In the study year, women held 10 percent of the 3,224 board seats of the 400 companies studied. Of those companies, 136 (that’s 34 percent) had no women – not one! – on their board or among their highest-paid executives.
What’s worse? Women, especially young women, don’t seem to get it. I felt the strong urge to shred when I saw December’s fatuous issue of More magazine, with its burbling cover story about low-paying jobs for women who “want their lives back.”
This thinly veiled respin of More’s own survey revealed that 43 percent of women surveyed were “less ambitious” than they had been 10 years earlier, because they wanted “more flexibility” in their day. These women stated that they were willing to take a cut in pay in exchange for more time off.
This represents an elitist view in America, and a feminist view nowhere. This is no time for women anywhere, least of all in America, to hit the snooze button in terms of leadership and engagement. The world needs us too much. My touchstone: “Half the Sky: Turning Oppression Into Opportunity for Women Worldwide,” the New York Times bestseller by Nick Kristof and Sheryl WuDunn that was the spark that ignited the founding of joinFITE (more about that shortly). Holding up our half of the sky is not only an opportunity, it’s our responsibility.
Does every woman have to be a CEO? Must every woman run for public office? Does every woman need to serve on a board? No. But women are dropping out of the game. This is not good news for women, since the old issues – wage equity as in like pay for like work, reproductive freedom, maternity-leave issues relative to employment, child care resources – continue to define the lives of most women in the United States and many other places.
The missing urgency strikes at my gut core because of work that I do, and which is done through my company, with women who would not dream of forfeiting even a penny of their pay for “flexibility.”

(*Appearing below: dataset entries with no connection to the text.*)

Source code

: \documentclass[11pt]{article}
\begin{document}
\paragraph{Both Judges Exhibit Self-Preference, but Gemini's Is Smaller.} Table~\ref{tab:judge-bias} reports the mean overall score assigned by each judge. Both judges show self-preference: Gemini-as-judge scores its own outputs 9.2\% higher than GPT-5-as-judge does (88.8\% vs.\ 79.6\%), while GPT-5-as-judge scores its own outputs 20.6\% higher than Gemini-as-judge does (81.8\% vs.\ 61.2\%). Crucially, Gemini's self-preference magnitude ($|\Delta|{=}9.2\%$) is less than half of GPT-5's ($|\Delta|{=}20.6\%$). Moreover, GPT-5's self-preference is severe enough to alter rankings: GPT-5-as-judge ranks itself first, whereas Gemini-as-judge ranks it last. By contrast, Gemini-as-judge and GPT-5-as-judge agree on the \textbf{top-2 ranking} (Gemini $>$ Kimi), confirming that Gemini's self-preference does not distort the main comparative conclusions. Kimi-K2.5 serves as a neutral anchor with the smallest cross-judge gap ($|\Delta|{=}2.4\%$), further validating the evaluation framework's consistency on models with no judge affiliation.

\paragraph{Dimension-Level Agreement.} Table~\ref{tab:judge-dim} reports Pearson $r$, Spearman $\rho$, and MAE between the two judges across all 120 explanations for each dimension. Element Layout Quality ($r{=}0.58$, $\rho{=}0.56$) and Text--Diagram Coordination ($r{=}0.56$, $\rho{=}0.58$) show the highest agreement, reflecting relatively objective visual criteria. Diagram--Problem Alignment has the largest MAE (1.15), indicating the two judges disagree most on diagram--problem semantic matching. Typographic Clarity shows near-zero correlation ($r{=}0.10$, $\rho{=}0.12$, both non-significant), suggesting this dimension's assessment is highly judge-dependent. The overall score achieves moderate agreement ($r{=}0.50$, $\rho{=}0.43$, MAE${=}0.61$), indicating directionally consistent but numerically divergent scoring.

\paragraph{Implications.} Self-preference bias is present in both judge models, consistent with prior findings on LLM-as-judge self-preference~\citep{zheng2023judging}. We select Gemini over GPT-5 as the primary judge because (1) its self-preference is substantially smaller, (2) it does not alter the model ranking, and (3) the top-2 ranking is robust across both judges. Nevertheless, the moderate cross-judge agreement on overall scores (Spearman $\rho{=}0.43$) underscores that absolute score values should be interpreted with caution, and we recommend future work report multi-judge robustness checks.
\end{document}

In January 2011, Dermalogica founded a non-profit called joinFITE. This women’s initiative extends global microloans to women, through Kiva. I founded it in gratitude to the female entrepreneurs who have made my business a success for the past 25 years. The women who receive these loans work without rest to capitalize the investment and to pay back the loan. They may do so in places where there is no running water. Places where a mosquito net means the difference between life and death. You can imagine the rest.

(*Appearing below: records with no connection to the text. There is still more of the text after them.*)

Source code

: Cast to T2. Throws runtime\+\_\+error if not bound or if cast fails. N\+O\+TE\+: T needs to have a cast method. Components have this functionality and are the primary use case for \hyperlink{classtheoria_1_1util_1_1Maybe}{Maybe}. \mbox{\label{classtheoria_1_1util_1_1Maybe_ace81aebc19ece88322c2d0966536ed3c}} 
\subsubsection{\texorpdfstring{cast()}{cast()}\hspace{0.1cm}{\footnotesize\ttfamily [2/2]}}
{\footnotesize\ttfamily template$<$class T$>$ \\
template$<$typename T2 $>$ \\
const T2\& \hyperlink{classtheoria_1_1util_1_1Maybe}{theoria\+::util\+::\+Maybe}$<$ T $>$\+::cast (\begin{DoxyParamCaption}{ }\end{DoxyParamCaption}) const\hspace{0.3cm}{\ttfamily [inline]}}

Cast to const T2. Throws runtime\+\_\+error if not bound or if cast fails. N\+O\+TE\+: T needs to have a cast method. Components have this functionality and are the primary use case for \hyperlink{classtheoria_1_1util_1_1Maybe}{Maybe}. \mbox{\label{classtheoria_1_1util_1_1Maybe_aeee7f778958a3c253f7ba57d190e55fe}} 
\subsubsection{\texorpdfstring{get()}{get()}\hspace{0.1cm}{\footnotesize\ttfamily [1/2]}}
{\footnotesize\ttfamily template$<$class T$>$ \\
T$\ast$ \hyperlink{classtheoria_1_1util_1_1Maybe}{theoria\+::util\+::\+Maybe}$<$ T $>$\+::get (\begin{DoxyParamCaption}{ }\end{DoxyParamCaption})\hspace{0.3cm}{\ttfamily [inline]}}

Women bring not only a brain trust, but also what I call a “heart trust” to doing business. It’s true that women do business differently than men, and this difference is what will ultimately change the world – yes, the whole world – for the better. And sister, you can’t do it from your couch or from a stationary bike in that 4:30 spin class.
Starting in March, women need to wake up – so that we can begin to wake up the world.
Jane Wurwand is the founder and owner of Dermalogica, a skin care education and skin product company in Carson. She also is the founder of the International Dermal Institute, also located in Carson.